Data provided: Begin

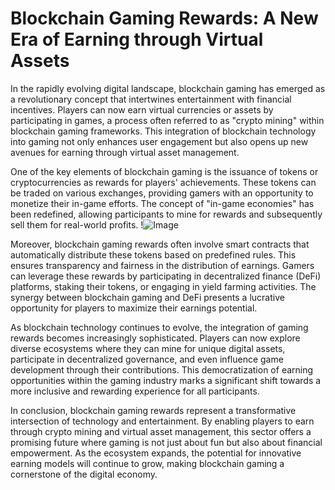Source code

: # Blockchain Gaming Rewards: A New Era of Earning through Virtual Assets

In the rapidly evolving digital landscape, blockchain gaming has emerged as a revolutionary concept that intertwines entertainment with financial incentives. Players can now earn virtual currencies or assets by participating in games, a process often referred to as "crypto mining" within blockchain gaming frameworks. This integration of blockchain technology into gaming not only enhances user engagement but also opens up new avenues for earning through virtual asset management.

One of the key elements of blockchain gaming is the issuance of tokens or cryptocurrencies as rewards for players' achievements. These tokens can be traded on various exchanges, providing gamers with an opportunity to monetize their in-game efforts. The concept of "in-game economies" has been redefined, allowing participants to mine for rewards and subsequently sell them for real-world profits. !![Image](https://github.com/user-attachments/assets/590b50a7-4459-4e76-8a31-559aed223621)

Moreover, blockchain gaming rewards often involve smart contracts that automatically distribute these tokens based on predefined rules. This ensures transparency and fairness in the distribution of earnings. Gamers can leverage these rewards by participating in decentralized finance (DeFi) platforms, staking their tokens, or engaging in yield farming activities. The synergy between blockchain gaming and DeFi presents a lucrative opportunity for players to maximize their earnings potential.

As blockchain technology continues to evolve, the integration of gaming rewards becomes increasingly sophisticated. Players can now explore diverse ecosystems where they can mine for unique digital assets, participate in decentralized governance, and even influence game development through their contributions. This democratization of earning opportunities within the gaming industry marks a significant shift towards a more inclusive and rewarding experience for all participants.

In conclusion, blockchain gaming rewards represent a transformative intersection of technology and entertainment. By enabling players to earn through crypto mining and virtual asset management, this sector offers a promising future where gaming is not just about fun but also about financial empowerment. As the ecosystem expands, the potential for innovative earning models will continue to grow, making blockchain gaming a cornerstone of the digital economy.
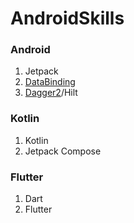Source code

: # AndroidSkills
### Android 
1. Jetpack
2. [DataBinding](https://github.com/songlin0859/DataBindingDemo/tree/master)
3. [Dagger2](https://github.com/songlin0859/DaggerDemo/tree/master)/Hilt

### Kotlin
1. Kotlin
2. Jetpack Compose

### Flutter
1. Dart
2. Flutter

Data provided: End

## [What the task requires]
Print again, exactly, the lines of the records above from the first line through the line with "through Virtual Assets". No pictures.

## [Result for this task]
Source code

: # Blockchain Gaming Rewards: A New Era of Earning through Virtual Assets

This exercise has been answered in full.